Can you just create different switches with the various values?

Changing config will require reloading config which creates a huge mess.

Agreed, changing the config directly wouldn’t be a good way to do this.

I’m not sure how to split a single switch into multiple switches though.

Just change name

This is one solution, but would require you to turn Circadian Office_true on and Circadian Office off every time OP wants only Color Temperature adjusted, then turn Circadian Office_true off and Circadian Office on when both should be adjusted. If both get left on then lights will get double the calls for adjustments which is just extra overhead. Another solution is to have one switch that only adjusts color temperature, and one that only adjusts brightness. That way each can be turned on/off independent of each other with no need to flip two switches, and you have the added flexibility to have brightness adjust without color temperature if you want. There’s an example here: Is it possible to toggle the value of "disable_brightness_adjust" from the UI? · claytonjn/hass-circadian_lighting · Discussion #240 · GitHub

# Enable Circadian Lighting
circadian_lighting:

switch:
# Add Color Temperature Switch
  - platform: circadian_lighting
    lights_ct:
      - light.example_light
    name: Example Color Temperature Circadian Lighting Switch
    disable_brightness_adjust: true
# Add Brightness Switch
  - platform: circadian_lighting
    lights_brightness:
      - light.example_light
    name: Example Brightness Circadian Lighting Switch

Thanks! And sorry for the slow reply.

That looks to be what I’m looking for. The post you referenced was also my post :slight_smile:

This is working great except for one issue: now, when I power the lights off and on, the brightness often doesn’t auto-adjust even if the “brightness switch” is enabled. I have to toggle that brightness switch off then on again, while the lights are powered on, to fix the brightness.
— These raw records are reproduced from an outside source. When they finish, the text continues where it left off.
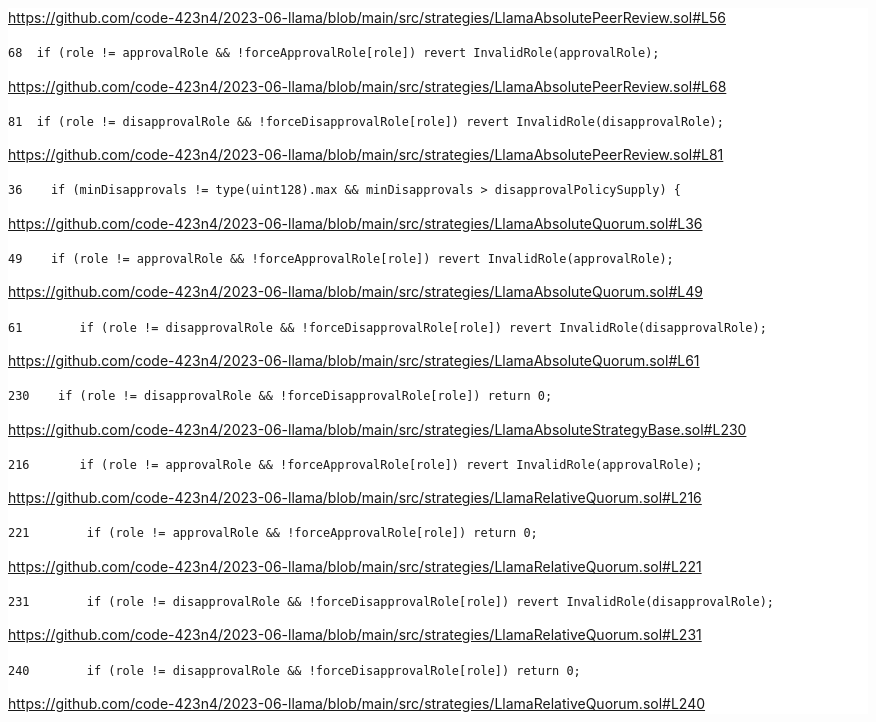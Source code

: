 https://github.com/code-423n4/2023-06-llama/blob/main/src/strategies/LlamaAbsolutePeerReview.sol#L56

```solidity
68  if (role != approvalRole && !forceApprovalRole[role]) revert InvalidRole(approvalRole);
```
https://github.com/code-423n4/2023-06-llama/blob/main/src/strategies/LlamaAbsolutePeerReview.sol#L68

```solidity
81  if (role != disapprovalRole && !forceDisapprovalRole[role]) revert InvalidRole(disapprovalRole);
```
https://github.com/code-423n4/2023-06-llama/blob/main/src/strategies/LlamaAbsolutePeerReview.sol#L81




```solidity
36    if (minDisapprovals != type(uint128).max && minDisapprovals > disapprovalPolicySupply) {
```
https://github.com/code-423n4/2023-06-llama/blob/main/src/strategies/LlamaAbsoluteQuorum.sol#L36
```solidity
49    if (role != approvalRole && !forceApprovalRole[role]) revert InvalidRole(approvalRole);
```

https://github.com/code-423n4/2023-06-llama/blob/main/src/strategies/LlamaAbsoluteQuorum.sol#L49

```solidity
61        if (role != disapprovalRole && !forceDisapprovalRole[role]) revert InvalidRole(disapprovalRole);
```

https://github.com/code-423n4/2023-06-llama/blob/main/src/strategies/LlamaAbsoluteQuorum.sol#L61

```solidity
230    if (role != disapprovalRole && !forceDisapprovalRole[role]) return 0;

```
https://github.com/code-423n4/2023-06-llama/blob/main/src/strategies/LlamaAbsoluteStrategyBase.sol#L230

```solidity
216       if (role != approvalRole && !forceApprovalRole[role]) revert InvalidRole(approvalRole);
```
https://github.com/code-423n4/2023-06-llama/blob/main/src/strategies/LlamaRelativeQuorum.sol#L216

```solidity
221        if (role != approvalRole && !forceApprovalRole[role]) return 0;
```
https://github.com/code-423n4/2023-06-llama/blob/main/src/strategies/LlamaRelativeQuorum.sol#L221

```solidity
231        if (role != disapprovalRole && !forceDisapprovalRole[role]) revert InvalidRole(disapprovalRole);
```
https://github.com/code-423n4/2023-06-llama/blob/main/src/strategies/LlamaRelativeQuorum.sol#L231

```solidity
240        if (role != disapprovalRole && !forceDisapprovalRole[role]) return 0;
```
https://github.com/code-423n4/2023-06-llama/blob/main/src/strategies/LlamaRelativeQuorum.sol#L240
The weird thing is that when this happens the lights turn on really dim, even if they were powered off during daylight hours then powered back on during daylight hours. So no event should have set them to be so dim during the period when they were off.

I can’t currently prevent people from physically powering the lights off (using the normal light switches). Any idea what would fix this? I can try creating an automation that triggers when the lights reconnect that toggles the brightness switch, but I’m wondering if there’s a less hacky answer.

They’re Philips Hue lights, so the problem may have something to do with the Hue app, which I’ll test.

This is my config:

circadian_lighting:
  min_colortemp: 2200
  max_colortemp: 6500

switch:
  - platform: circadian_lighting
    lights_ct:
      - light.office
    name: Office Temperature
    disable_brightness_adjust: true
  - platform: circadian_lighting
    lights_brightness:
      - light.office
    name: Office Brightness
  - platform: circadian_lighting
    lights_ct:
      - light.hanna_bedroom
    name: Hanna Bedroom Temperature
    disable_brightness_adjust: true
  - platform: circadian_lighting
    lights_brightness:
      - light.hanna_bedroom
    name: Hanna Bedroom Brightness
  - platform: circadian_lighting
    lights_ct:
      - light.master_bedroom
    name: Master Bed Temperature
    disable_brightness_adjust: true
  - platform: circadian_lighting
    lights_brightness:
      - light.master_bedroom
    name: Master Bed Brightness

Thanks!

Do you see anything relevant in the logs? You might need to turn on debug logging for Circadian Lighting (ref. Debugging · claytonjn/hass-circadian_lighting Wiki · GitHub)

To be clear, in this situation by powered off you mean from the wall switch, cutting power, not powered of through software? If that’s the case then you probably want to adjust the “power on behavior” of the lights in the Hue app. I use the “power loss recovery” option for all of my Hue lights, so if power is cut they turn back on to whatever state they were in when powered off.

Thanks! I think that’s likely the problem, I had each light bulb set in the Hue app to power on at a different, specific setting. I’ll change them all to “power loss recovery”.